Excerpts From NYTimes Obituary for Roger C. Molander 
Mr. Molander drew from his expertise as a Ph.D. in nuclear engineering to become an influential arms control analyst in the Defense Department and on National Security Council in the Nixon, Ford and Carter administrations. He became frustrated with the slow pace of negotiations with the Russians on nuclear weapons issues, and even more upset with the matter-of-fact approach some colleagues took toward atomic war.
In April 1982, he told The New York Times about a meeting at the Pentagon that helped change his life.
“A Navy captain was saying that people here and in Europe were getting too upset about the consequences of nuclear war,” Mr. Molander recalled. “The captain added that people were talking as if nuclear war would be the end of the world when, in fact, only 500 million people would be killed.”
“Only 500 million people!” Mr.

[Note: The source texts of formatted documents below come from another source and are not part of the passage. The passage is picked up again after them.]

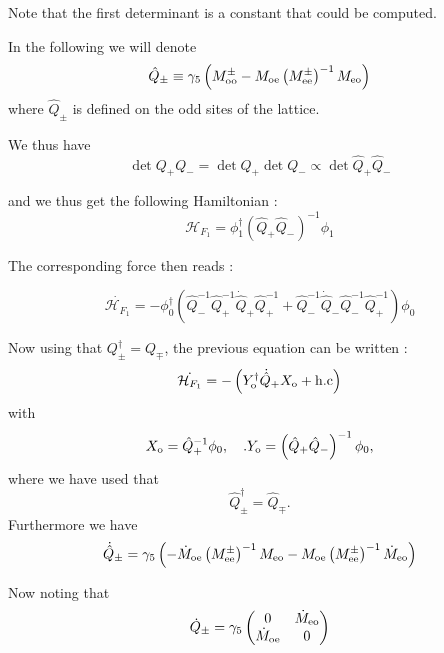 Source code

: \documentclass{article}[12pt]
\begin{document}
Note that the first determinant is a constant that could be computed.

In the following we will denote 
\begin{equation}
\hat{Q}_{\pm} \equiv \gamma_5
  \left(M^{\pm}_{\rm{oo}} - M_{\rm{oe}}
    \left(M^{\pm}_{\rm{ee}}\right)^{-1} M_{\rm{eo}} \right)
\end{equation}
where $\hat{Q}_{\pm}$ is defined on the odd sites of the lattice. 


We thus have 
\begin{equation}
\det{Q_+ Q_-} = \det{Q_+}\det{Q_{-}}\propto\det{\hat{Q}_+ \hat{Q}_-} 
\end{equation}

and we thus get the following Hamiltonian :
\begin{equation}
\mathcal{H}_{F_1} = \phi_1^{\dagger} \left(\hat{Q}_+
    \hat{Q}_-\right)^{-1} \phi_1
\end{equation} 

The corresponding force then reads :

\begin{equation}
\dot{\mathcal{H}_{F_1}} = - \phi_{0}^\dagger\left(    \hat{Q}_-^{-1}
  \hat{Q}_+^{-1}  \dot{\hat{Q}}_+  \hat{Q}_+^{-1}  + \hat{Q}_{-}^{-1}
  \dot{\hat{Q}}_{-}  \hat{Q}_-^{-1}   \hat{Q}_+^{-1}    \right)    \phi_0
\end{equation}

Now using that   $Q_{\pm} ^{\dagger} = Q_{\mp}$, the previous equation
can be written :
\begin{equation}
\dot{\mathcal{H}_{F_1}} = - \left(Y_{\rm{o}}^{\dagger} \dot{\hat{Q}}_{+} X_{\rm{o}}  + \rm{h.c}\right)
\end{equation}
with 
\begin{equation}
  X_{\rm{o}}=\hat{Q}_+^{-1}\phi_0,\quad. Y_{\rm{o}}= \left(\hat{Q}_+
    \hat{Q}_-\right)^{-1} \phi_0,
\end{equation}
where we have used that 
\begin{equation}
  \hat{Q}_\pm^{\dagger} = \hat{Q}_\mp.
\end{equation}
Furthermore we have 
\begin{equation}
\dot{\hat{Q}}_{\pm} =  \gamma_5 \left( -  \dot{M}_{\rm{oe}}
  \left(M^{\pm}_{\rm{ee}}\right)^{-1} M_{\rm{eo}} -  M_{\rm{oe}}
    \left(M^{\pm}_{\rm{ee}}\right)^{-1} \dot{M}_{\rm{eo}}\right)
\end{equation}

Now noting that  
\begin{equation}
  \dot{Q}_{\pm} =  \gamma_5 \begin{pmatrix} 
 0  & \dot{M}_{\rm{eo}} \\
\dot{M}_{\rm{oe}} & 0\\
\end{pmatrix}
\end{equation}
\end{document}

Molander exclaimed. “I remember sitting there and repeating that phrase to myself: ‘Only 500 million people!’ Only one-eighth of the world’s population!”
After the Senate did not ratify the strategic arms limitation treaty signed by President Jimmy Carter in 1979, progress in arms negotiations stalled. The administration of President Ronald Reagan and the Soviet Union were building up armaments.
Mr. Molander doubted that the experts, whom he termed a “technical priesthood,” could alone bridge the gap between the two nations. He concluded that Americans and Russians needed to speak on a human plane as well as a technical one.
“I hope they spend most of their time talking about their kids, their grandchildren, and their friends, and their responsibilities to future generations, instead of all this missile stuff,” he told The Times in May 1982.
Mr. Molander left the government in 1981 to start the grass-roots organization Ground Zero, taking its name from the point immediately below a nuclear explosion. His twin brother, Earl, was deputy director. In the third week of April 1982, Ground Zero organized a vast protest against nuclear war in which as many as a million people participated in about 800 cities and towns.
Events included a “Run for Your Life” race in Winston-Salem, N.C., in which runners started at a “ground zero” marker in the center of town. Signs along the way depicted concentric circles of destruction from a nuclear explosion.